Hayden students learn alternative dance styles
Teens practice 'Electric Slide,' swing and waltz for prom after administrative ban
April 24, 2009
Hayden — When a fall 2008 ban on “grind dancing” at Hayden High School events had some students saying they wouldn’t have any other way to move across the floor at Saturday’s prom, high school senior Mitchell VeDepo decided to take action.
VeDepo, a student council representative for the senior class, started a student petition to lift the ban. He organized a public meeting to hear student and parent concerns and to start working on a set of guidelines that could replace the prohibition.

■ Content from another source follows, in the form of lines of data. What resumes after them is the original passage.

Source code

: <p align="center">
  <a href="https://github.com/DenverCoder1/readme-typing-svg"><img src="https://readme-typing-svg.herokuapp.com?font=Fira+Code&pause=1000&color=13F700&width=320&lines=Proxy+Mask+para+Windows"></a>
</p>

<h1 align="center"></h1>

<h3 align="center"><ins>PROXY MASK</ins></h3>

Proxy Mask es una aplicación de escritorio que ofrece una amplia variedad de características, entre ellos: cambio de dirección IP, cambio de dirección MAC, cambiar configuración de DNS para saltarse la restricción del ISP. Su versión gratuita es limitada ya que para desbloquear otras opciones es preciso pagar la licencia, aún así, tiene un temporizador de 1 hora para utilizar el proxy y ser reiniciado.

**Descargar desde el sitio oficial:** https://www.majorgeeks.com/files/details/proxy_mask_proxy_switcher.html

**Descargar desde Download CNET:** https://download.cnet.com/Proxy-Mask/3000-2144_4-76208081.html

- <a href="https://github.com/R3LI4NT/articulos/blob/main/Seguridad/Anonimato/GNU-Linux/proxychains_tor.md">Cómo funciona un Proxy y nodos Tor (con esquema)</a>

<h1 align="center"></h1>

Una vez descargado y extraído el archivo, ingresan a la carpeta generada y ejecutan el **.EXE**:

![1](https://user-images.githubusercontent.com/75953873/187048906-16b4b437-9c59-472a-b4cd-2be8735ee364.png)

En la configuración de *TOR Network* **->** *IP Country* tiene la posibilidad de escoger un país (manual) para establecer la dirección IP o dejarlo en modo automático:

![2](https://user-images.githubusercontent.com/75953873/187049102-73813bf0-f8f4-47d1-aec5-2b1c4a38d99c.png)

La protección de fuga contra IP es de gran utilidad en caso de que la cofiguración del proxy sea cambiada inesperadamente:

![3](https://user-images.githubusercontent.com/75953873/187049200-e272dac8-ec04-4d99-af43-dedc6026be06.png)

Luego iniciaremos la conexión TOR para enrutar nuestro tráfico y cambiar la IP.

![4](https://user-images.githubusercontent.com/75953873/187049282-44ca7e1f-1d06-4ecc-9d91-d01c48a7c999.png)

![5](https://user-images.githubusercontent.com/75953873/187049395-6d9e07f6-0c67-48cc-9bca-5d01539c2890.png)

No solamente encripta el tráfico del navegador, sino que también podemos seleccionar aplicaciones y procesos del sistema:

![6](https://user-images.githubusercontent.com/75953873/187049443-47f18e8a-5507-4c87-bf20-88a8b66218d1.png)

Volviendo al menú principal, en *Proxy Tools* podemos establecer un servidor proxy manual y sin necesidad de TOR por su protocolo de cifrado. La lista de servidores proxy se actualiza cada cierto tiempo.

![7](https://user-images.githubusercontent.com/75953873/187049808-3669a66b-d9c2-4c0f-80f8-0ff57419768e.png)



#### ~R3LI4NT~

Several Hayden School Board meetings, student council discussions and sit-downs with Hayden High School Principal Troy Zabel later, VeDepo was able to get a new set of rules in place and set up a dance clinic for interested students.
On Thursday, sophomores, juniors and seniors filled the high school gym to learn line dances such as the “Electric Slide” and “Cotton-Eyed Joe,” and partner dances such as a basic two-step, country waltz and country swing.
“I thought it would be a lot of fun to get people who wanted to, to come in here and learn some other ways to dance,” VeDepo said. He already knew the “Electric Slide” and a few swing dance moves, and took the time to learn a basic two-step and country waltz to help teach his classmates.
Jake Magee, a senior and student council vice president, said the dance class came out of an effort to give students options at school events – ones that wouldn’t be subject to administrative bans.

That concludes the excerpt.